------ Material to process ------

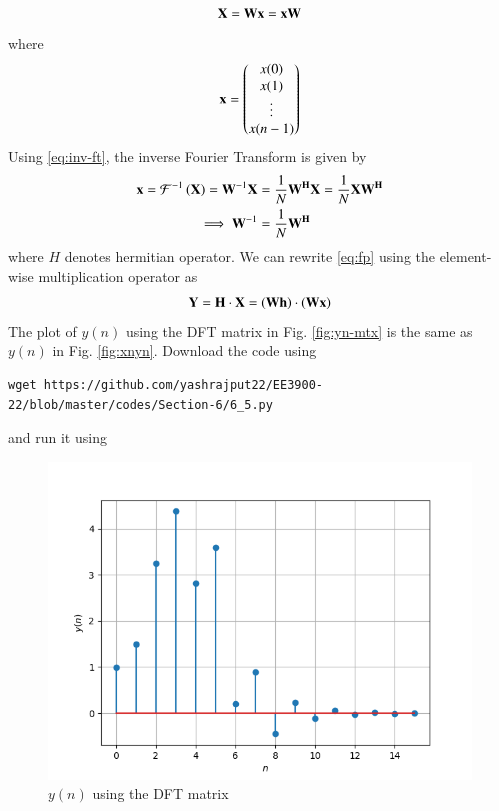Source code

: \documentclass[journal,12pt,twocolumn]{IEEEtran}
\renewcommand\thesection{\arabic{section}}
\begin{document}
\begin{enumerate}[label=\thesection.\arabic*]
\begin{align}
	\mathbf{X} = \mathbf{W}\mathbf{x} = \mathbf{x}\mathbf{W}
\end{align}
\noindent where
\begin{align}
	\mathbf{x} = 
	\begin{pmatrix}
		x(0) \\ x(1) \\ \vdots \\ x(n - 1)
	\end{pmatrix}
\end{align}
\noindent Using \eqref{eq:inv-ft}, the inverse Fourier Transform is given by
\begin{align}
	\mathbf{x} = \mathcal{F}^{-1}\left(\mathbf{X}\right) = \mathbf{W}^{-1}\mathbf{X} &= 
	\frac{1}{N}\mathbf{W^{H}}\mathbf{X} = \frac{1}{N}\mathbf{X}\mathbf{W^{H}} \\ 
	\implies \mathbf{W}^{-1} &= \frac{1}{N}\mathbf{W^{H}}
\end{align}
\noindent where $H$ denotes hermitian operator. We can rewrite \eqref{eq:fp} using the
element-wise multiplication operator as
\begin{align}
	\mathbf{Y} = \mathbf{H}\cdot\mathbf{X} = \left(\mathbf{W}\mathbf{h}\right)\cdot\left(\mathbf{W}\mathbf{x}\right)
\end{align}
The plot of $y(n)$ using the DFT matrix in Fig. \eqref{fig:yn-mtx} is the same as $y(n)$ in 
Fig. \eqref{fig:xnyn}. Download the code using
\begin{lstlisting}
wget https://github.com/yashrajput22/EE3900-22/blob/master/codes/Section-6/6_5.py
\end{lstlisting}
and run it using

\begin{figure}[!htb]
	\centering
	\includegraphics[width=\columnwidth]{./figs/6_5.png}
	\caption{$y(n)$ using the DFT matrix}
	\label{fig:yn-mtx}
\end{figure}
\end{enumerate}
%
\end{document}
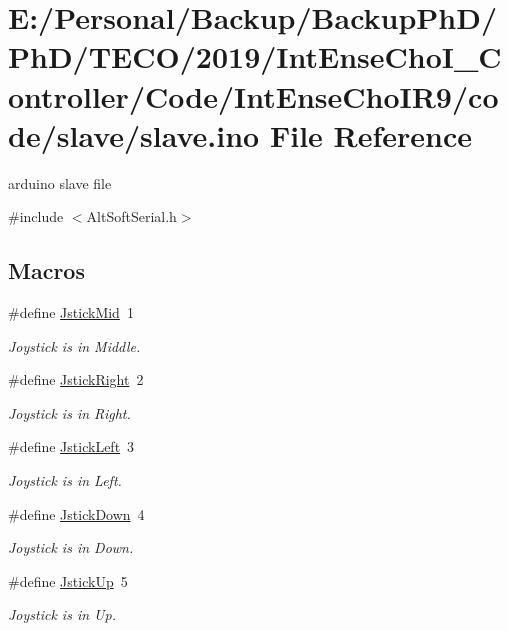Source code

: \hypertarget{slave_8ino}{}\section{E\+:/\+Personal/\+Backup/\+Backup\+Ph\+D/\+Ph\+D/\+T\+E\+C\+O/2019/\+Int\+Ense\+Cho\+I\+\_\+\+Controller/\+Code/\+Int\+Ense\+Cho\+I\+R9/code/slave/slave.ino File Reference}
\label{slave_8ino}


arduino slave file  


{\ttfamily \#include $<$Alt\+Soft\+Serial.\+h$>$}\newline
\subsection*{Macros}
\begin{DoxyCompactItemize}
\item 
\mbox{\label{slave_8ino_ac4a0d1542e118f06f6f0997629d9ab84}} 
\#define \mbox{\hyperlink{slave_8ino_ac4a0d1542e118f06f6f0997629d9ab84}{Jstick\+Mid}}~1
\begin{DoxyCompactList}\small\item\em Joystick is in Middle. \end{DoxyCompactList}\item 
\mbox{\label{slave_8ino_a9b93a0effb9c09248bcba85a28c48b8d}} 
\#define \mbox{\hyperlink{slave_8ino_a9b93a0effb9c09248bcba85a28c48b8d}{Jstick\+Right}}~2
\begin{DoxyCompactList}\small\item\em Joystick is in Right. \end{DoxyCompactList}\item 
\mbox{\label{slave_8ino_ad0d7429c7c26609751ca64fa94acb32c}} 
\#define \mbox{\hyperlink{slave_8ino_ad0d7429c7c26609751ca64fa94acb32c}{Jstick\+Left}}~3
\begin{DoxyCompactList}\small\item\em Joystick is in Left. \end{DoxyCompactList}\item 
\mbox{\label{slave_8ino_acc8a88b497450472b81c5f95b9c3a605}} 
\#define \mbox{\hyperlink{slave_8ino_acc8a88b497450472b81c5f95b9c3a605}{Jstick\+Down}}~4
\begin{DoxyCompactList}\small\item\em Joystick is in Down. \end{DoxyCompactList}\item 
\mbox{\label{slave_8ino_a74824f5ea0f46df119320d99c9c287f3}} 
\#define \mbox{\hyperlink{slave_8ino_a74824f5ea0f46df119320d99c9c287f3}{Jstick\+Up}}~5
\begin{DoxyCompactList}\small\item\em Joystick is in Up. \end{DoxyCompactList}\end{DoxyCompactItemize}
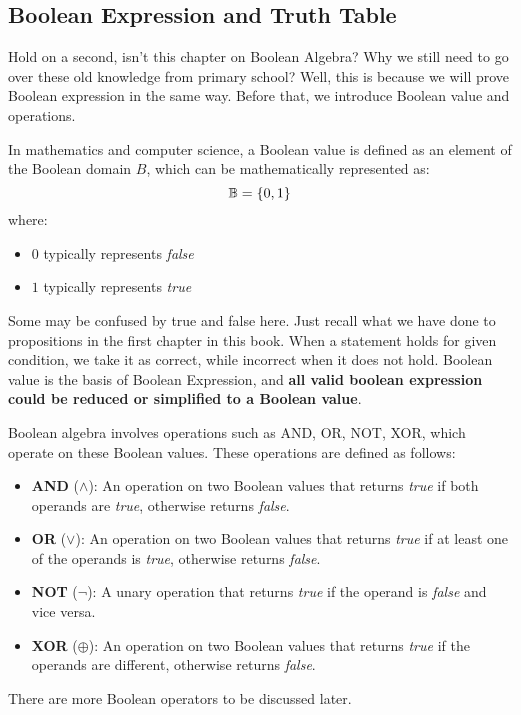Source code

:    \subsection{Boolean Expression and Truth Table}
        Hold on a second, isn't this chapter on Boolean Algebra? Why we still need to go over these
        old knowledge from primary school? Well, this is because we will prove Boolean expression in the
        same way. Before that, we introduce Boolean value and operations. 
        \begin{definition}
        In mathematics and computer science, a Boolean value is defined as an element of the Boolean domain \(B\), which can be mathematically represented as:
        \[
        \mathbb{B} = \{0, 1\}
        \]
        where:
        \begin{itemize}
            \item \(0\) typically represents \textit{false}
            \item \(1\) typically represents \textit{true}
        \end{itemize}
        \end{definition}
        Some may be confused by true and false here. Just recall what we have done to propositions in
        the first chapter in this book. When a statement holds for given condition, we take it as
        correct, while incorrect when it does not hold. Boolean value is the basis of Boolean Expression,
        and \textbf{all valid boolean expression could be reduced or simplified to a Boolean value}.
        \begin{definition}
        Boolean algebra involves operations such as AND, OR, NOT, XOR, which operate on these Boolean values. These operations are defined as follows:
        \begin{itemize}
            \item \textbf{AND} (\(\land\)): An operation on two Boolean values that returns \textit{true} if both operands are \textit{true}, otherwise returns \textit{false}.
            \item \textbf{OR} (\(\lor\)): An operation on two Boolean values that returns \textit{true} if at least one of the operands is \textit{true}, otherwise returns \textit{false}.
            \item \textbf{NOT} (\(\lnot\)): A unary operation that returns \textit{true} if the operand is \textit{false} and vice versa.
            \item \textbf{XOR} (\(\oplus\)): An operation on two Boolean values that returns \textit{true} if the operands are different, otherwise returns \textit{false}.
        \end{itemize}
        \begin{remark}
            There are more Boolean operators to be discussed later.
        \end{remark}
        \end{definition}
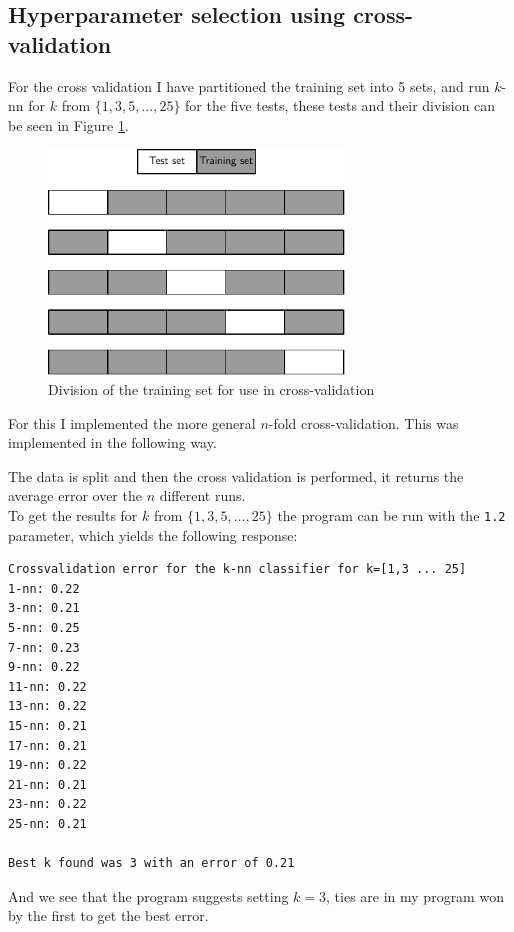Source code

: \documentclass[a4paper]{article}
\begin{document}
\subsection{Hyperparameter selection using cross-validation}
For the cross validation I have partitioned the training set into 5 sets, and run $k$-nn for $k$ from $\{1,3,5,...,25\}$ for the five tests, these tests and their division can be seen in Figure \ref{12}.
\begin{figure}[H]
  \centering
  \includegraphics[width=0.7\textwidth]{./12.pdf}
  \caption{Division of the training set for use in cross-validation}
  \label{12}
\end{figure}
For this I implemented the more general $n$-fold cross-validation. This was implemented in the following way.

The data is split and then the cross validation is performed, it returns the average error over the $n$ different runs.\\
To get the results for $k$ from $\{1,3,5,...,25\}$ the program can be run with the \texttt{1.2} parameter, which yields the following response:
\begin{lstlisting}
Crossvalidation error for the k-nn classifier for k=[1,3 ... 25]
1-nn: 0.22
3-nn: 0.21
5-nn: 0.25
7-nn: 0.23
9-nn: 0.22
11-nn: 0.22
13-nn: 0.22
15-nn: 0.21
17-nn: 0.21
19-nn: 0.22
21-nn: 0.21
23-nn: 0.22
25-nn: 0.21

Best k found was 3 with an error of 0.21
\end{lstlisting}
And we see that the program suggests setting $k=3$, ties are in my program won by the first to get the best error.
\end{document}
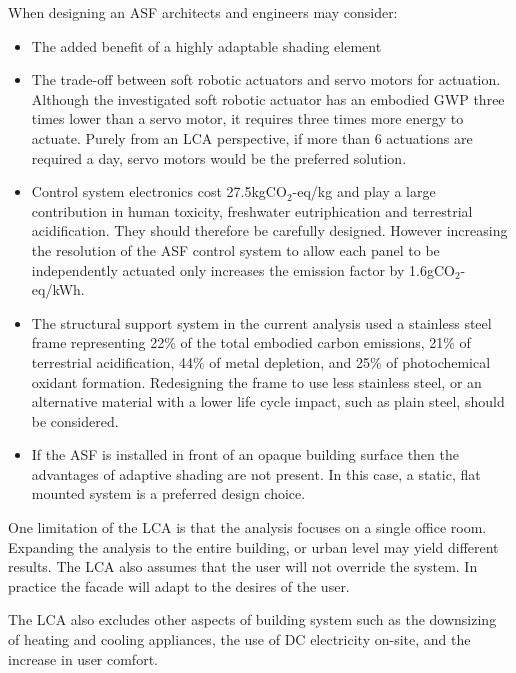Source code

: When designing an ASF architects and engineers may consider: 
\begin{itemize}
\item The added benefit of a highly adaptable shading element
\item The trade-off between soft robotic actuators and servo motors for actuation. Although the investigated soft robotic actuator has an embodied GWP three times lower than a servo motor, it requires three times more energy to actuate. Purely from an LCA perspective, if more than 6 actuations are required a day, servo motors would be the preferred solution. 
\item Control system electronics cost 27.5kgCO$_{2}$-eq/kg and play a large contribution in human toxicity, freshwater eutriphication and terrestrial acidification. They should therefore be carefully designed. However increasing the resolution of the ASF control system to allow each panel to be independently actuated only increases the emission factor by 1.6gCO$_{2}$-eq/kWh.
\item The structural support system in the current analysis used a stainless steel frame representing 22\% of the total embodied carbon emissions, 21\% of terrestrial acidification, 44\% of metal depletion, and 25\% of photochemical oxidant formation. Redesigning the frame to use less stainless steel, or an alternative material with a lower life cycle impact, such as plain steel, should be considered.
\item If the ASF is installed in front of an opaque building surface then the advantages of adaptive shading are not present. In this case, a static, flat mounted system is a preferred design choice. 
\end{itemize}
 
One limitation of the LCA is that the analysis focuses on a single office room. Expanding the analysis to the entire building, or urban level may yield different results. The LCA also assumes that the user will not override the system. In practice the facade will adapt to the desires of the user. 

The LCA also excludes other aspects of building system such as the downsizing of heating and cooling appliances, the use of DC electricity on-site, and the increase in user comfort.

------

• [Activity] For the material, work out how many lines hold the string "element". Your reply must be the number alone.

• [Answer to this task] 3